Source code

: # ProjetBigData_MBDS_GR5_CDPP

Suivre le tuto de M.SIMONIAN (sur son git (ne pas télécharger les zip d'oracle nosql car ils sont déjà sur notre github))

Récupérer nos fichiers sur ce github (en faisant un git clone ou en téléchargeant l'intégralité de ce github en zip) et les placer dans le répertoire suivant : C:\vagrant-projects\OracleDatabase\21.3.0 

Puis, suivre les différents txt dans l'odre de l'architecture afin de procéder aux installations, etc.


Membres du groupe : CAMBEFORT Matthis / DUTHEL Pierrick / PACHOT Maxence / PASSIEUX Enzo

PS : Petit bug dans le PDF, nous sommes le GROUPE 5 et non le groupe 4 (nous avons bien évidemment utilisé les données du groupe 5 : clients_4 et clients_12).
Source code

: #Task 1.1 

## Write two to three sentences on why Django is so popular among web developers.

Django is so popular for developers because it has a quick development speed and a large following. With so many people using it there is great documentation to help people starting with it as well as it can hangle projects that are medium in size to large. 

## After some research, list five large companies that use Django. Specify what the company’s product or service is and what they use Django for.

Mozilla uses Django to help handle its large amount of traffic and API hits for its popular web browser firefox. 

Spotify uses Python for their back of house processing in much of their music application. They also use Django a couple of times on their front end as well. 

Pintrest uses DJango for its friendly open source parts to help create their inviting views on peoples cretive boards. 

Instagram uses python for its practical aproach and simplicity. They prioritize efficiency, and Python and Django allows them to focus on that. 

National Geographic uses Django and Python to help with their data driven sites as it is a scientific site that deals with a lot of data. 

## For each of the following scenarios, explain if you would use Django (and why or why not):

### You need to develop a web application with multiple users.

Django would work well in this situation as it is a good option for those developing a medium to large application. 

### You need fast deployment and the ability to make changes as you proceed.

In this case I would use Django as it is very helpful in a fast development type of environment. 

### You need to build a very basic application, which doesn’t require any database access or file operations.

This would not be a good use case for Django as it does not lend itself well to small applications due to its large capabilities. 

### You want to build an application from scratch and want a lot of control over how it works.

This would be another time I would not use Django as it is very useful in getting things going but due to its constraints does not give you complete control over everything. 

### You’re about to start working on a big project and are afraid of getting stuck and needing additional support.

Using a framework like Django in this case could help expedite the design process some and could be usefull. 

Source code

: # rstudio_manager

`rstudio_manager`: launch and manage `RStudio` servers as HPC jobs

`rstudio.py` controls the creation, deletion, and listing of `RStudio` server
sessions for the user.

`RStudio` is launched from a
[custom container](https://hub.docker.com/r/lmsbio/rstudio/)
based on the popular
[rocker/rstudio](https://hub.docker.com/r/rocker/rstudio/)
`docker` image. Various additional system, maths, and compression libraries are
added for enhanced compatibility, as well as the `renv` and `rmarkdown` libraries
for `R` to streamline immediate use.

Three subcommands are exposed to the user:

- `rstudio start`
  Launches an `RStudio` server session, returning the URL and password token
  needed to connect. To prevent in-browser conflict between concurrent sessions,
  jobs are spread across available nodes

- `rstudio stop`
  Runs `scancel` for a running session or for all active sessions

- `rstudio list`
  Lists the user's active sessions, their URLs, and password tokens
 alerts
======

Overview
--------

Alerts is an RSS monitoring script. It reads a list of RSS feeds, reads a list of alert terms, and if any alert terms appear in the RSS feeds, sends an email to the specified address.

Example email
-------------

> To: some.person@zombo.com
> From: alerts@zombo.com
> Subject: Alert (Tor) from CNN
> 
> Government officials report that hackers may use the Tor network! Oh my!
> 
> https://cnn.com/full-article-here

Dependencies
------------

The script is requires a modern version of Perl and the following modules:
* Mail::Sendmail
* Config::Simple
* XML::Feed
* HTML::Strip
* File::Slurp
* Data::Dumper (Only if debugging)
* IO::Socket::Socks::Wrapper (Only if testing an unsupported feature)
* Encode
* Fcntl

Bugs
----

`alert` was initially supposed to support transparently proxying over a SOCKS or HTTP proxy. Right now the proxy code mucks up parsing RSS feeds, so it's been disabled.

• **WORK TASK**:
Which lines in the listing hold the word "popular"? Copy them out.

• **TASK ANSWER**:
## Write two to three sentences on why Django is so popular among web developers.
Django is so popular for developers because it has a quick development speed and a large following. With so many people using it there is great documentation to help people starting with it as well as it can hangle projects that are medium in size to large. 
Mozilla uses Django to help handle its large amount of traffic and API hits for its popular web browser firefox. 
based on the popular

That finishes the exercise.